When the student in the hot seat is randomly selected from my name sticks, I give them the premade list to review and practice answers. Then they're assigned a day the following week for their "interview." Come interview time, I randomly assign ten classmates in the "audience" to each ask a question; however that classmate has to stand up and ask it clearly and with eye contact. The interviewee must answer in complete sentences and expand on their answers (yes/no answers are not allowed.)

Everyone in the room, including myself, is taking notes on the interviewee's answers. Once students have asked all 10 questions it then opens up to questions they want to know. Of course, the rule of thumb is school-appropriate questions (or as I like to explain, questions you can ask in front of the principal, your mother, and your grandmother).

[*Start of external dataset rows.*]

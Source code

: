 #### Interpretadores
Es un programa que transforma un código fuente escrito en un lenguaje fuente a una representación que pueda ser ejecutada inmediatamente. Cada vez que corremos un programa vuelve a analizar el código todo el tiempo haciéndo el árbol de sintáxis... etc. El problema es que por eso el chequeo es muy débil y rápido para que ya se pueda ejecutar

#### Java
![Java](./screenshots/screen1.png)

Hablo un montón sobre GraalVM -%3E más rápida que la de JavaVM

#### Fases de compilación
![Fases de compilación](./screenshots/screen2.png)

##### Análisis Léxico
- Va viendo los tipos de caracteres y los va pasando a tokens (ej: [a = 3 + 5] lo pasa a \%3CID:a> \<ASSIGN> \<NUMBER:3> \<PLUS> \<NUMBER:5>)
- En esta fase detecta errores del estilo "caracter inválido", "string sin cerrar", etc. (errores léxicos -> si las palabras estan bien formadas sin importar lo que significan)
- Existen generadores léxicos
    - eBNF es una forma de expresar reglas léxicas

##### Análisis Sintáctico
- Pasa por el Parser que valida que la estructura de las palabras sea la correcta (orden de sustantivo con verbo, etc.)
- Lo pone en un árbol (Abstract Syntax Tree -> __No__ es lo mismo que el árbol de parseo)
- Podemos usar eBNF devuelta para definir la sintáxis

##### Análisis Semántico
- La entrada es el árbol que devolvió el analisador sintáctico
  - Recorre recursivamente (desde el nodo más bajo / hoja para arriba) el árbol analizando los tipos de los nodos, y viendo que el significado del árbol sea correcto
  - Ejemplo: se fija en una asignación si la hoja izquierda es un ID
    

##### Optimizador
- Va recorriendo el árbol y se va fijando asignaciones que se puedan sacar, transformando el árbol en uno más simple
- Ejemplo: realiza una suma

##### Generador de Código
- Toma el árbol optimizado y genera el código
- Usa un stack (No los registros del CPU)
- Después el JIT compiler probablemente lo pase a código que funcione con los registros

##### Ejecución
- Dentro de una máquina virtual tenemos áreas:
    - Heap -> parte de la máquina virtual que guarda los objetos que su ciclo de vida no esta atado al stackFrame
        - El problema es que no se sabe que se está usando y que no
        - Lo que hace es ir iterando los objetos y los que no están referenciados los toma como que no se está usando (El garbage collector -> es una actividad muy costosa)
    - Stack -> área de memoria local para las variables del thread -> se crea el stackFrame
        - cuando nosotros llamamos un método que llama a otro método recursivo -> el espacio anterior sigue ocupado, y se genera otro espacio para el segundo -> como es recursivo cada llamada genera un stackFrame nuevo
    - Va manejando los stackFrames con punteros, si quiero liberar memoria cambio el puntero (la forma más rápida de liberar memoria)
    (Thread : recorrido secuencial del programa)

It is probably best that if you were going to do this activity for the first time that you model it. The first time Inside Room 801 was launched, I was in the hot seat. I modeled how to expand on answers and give thoughtful responses.

This activity not only allowed me to get to know my students in a safe and structured manner, but it allowed me to give basic presentation advice like: keep your feet on the floor, project your voice, look at the person, etc. All things students will need to know for a successful job interview!

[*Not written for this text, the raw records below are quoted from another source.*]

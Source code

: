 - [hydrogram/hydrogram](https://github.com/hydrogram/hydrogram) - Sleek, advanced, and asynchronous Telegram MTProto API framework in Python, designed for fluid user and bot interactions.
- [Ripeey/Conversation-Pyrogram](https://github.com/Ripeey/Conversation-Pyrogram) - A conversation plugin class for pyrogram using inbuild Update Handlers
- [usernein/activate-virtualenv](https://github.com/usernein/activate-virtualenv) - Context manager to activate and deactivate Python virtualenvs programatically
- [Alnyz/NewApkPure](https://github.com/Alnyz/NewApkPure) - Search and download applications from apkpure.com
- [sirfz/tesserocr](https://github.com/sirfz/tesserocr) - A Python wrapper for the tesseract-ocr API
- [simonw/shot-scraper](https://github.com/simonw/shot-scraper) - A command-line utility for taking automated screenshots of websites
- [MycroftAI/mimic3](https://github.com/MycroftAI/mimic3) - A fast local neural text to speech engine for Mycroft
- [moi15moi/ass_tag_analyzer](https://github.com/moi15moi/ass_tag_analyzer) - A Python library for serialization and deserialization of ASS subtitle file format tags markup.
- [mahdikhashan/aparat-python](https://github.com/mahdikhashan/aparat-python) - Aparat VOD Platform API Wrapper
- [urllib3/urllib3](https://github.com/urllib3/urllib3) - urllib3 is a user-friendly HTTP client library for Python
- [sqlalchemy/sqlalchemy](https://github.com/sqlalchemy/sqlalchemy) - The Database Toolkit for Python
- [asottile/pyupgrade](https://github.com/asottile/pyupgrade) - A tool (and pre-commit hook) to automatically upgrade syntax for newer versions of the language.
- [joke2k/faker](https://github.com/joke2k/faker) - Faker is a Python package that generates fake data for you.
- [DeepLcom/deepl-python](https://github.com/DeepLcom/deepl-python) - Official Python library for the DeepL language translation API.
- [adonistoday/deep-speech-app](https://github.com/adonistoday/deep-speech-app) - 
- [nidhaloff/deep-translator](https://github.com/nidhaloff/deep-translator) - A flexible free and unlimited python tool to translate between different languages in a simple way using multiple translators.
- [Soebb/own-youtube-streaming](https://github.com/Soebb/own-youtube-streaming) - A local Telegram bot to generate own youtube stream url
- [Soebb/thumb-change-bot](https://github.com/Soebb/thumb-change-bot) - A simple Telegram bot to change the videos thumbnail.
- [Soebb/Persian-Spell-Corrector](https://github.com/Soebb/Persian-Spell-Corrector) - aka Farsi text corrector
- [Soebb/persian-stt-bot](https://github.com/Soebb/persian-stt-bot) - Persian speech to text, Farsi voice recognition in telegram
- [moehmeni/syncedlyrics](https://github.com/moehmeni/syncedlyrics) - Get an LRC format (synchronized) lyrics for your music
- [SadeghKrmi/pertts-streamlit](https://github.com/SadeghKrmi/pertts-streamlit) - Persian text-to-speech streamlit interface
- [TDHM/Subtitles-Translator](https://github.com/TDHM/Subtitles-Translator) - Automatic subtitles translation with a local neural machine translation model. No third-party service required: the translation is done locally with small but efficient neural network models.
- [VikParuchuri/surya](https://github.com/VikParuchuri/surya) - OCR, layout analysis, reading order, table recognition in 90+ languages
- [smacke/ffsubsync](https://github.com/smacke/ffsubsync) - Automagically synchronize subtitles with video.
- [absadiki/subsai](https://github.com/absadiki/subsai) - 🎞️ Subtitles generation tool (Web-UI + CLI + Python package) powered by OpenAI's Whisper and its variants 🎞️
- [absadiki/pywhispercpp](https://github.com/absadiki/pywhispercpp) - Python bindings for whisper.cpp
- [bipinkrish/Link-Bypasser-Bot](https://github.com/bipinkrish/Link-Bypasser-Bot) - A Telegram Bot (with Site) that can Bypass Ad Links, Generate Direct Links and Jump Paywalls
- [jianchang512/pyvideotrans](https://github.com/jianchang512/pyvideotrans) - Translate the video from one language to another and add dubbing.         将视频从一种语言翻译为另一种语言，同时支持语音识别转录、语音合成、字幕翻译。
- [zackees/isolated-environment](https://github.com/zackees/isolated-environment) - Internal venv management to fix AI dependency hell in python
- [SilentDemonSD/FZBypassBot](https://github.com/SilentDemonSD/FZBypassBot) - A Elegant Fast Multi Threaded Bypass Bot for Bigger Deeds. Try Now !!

Below is what I created for my students as a handout to practice prior to their interview.

Inside Room 801


Below is a list of questions that a classmate will ask you for your interview. You need to prepare for your 15-minute interview by thinking of these answers and EXPANDING your thought. Your classmates will also be able to ask more questions if you complete all of these.

Here's what I'm looking for:

Good response:
What is your favorite book that you've read?

My favorite book is The Giver. It was the first book that I read where it was futuristic and a "perfect" world. It was crafted well, it amazed me in the manner it was written, with characters being told what their job would be at the age of 12, who their spouse would be, even applying to be a parent!

Bad response:

The Giver. It was good.

"Inside Room 801" Standard interview questions

  1. Who is a role model for you?
  2. What is your favorite book that you've read?
  3. What is your best childhood memory so far?
  4. What is the toughest thing you have ever had to do?
  5. What profession would you like to attempt?
  6. What profession would you NOT like to do?
  7. What do you think is your best feature (physical trait)?
  8. What do you think is your best character trait? (honest, loyal, hard working, etc.)
  9. If you could go anywhere in the world, where would you travel?
  10. What are your plans after high school?

Brooke Iverson teaches eighth grade English at Horizon Middle School, Kearney, Nebraska.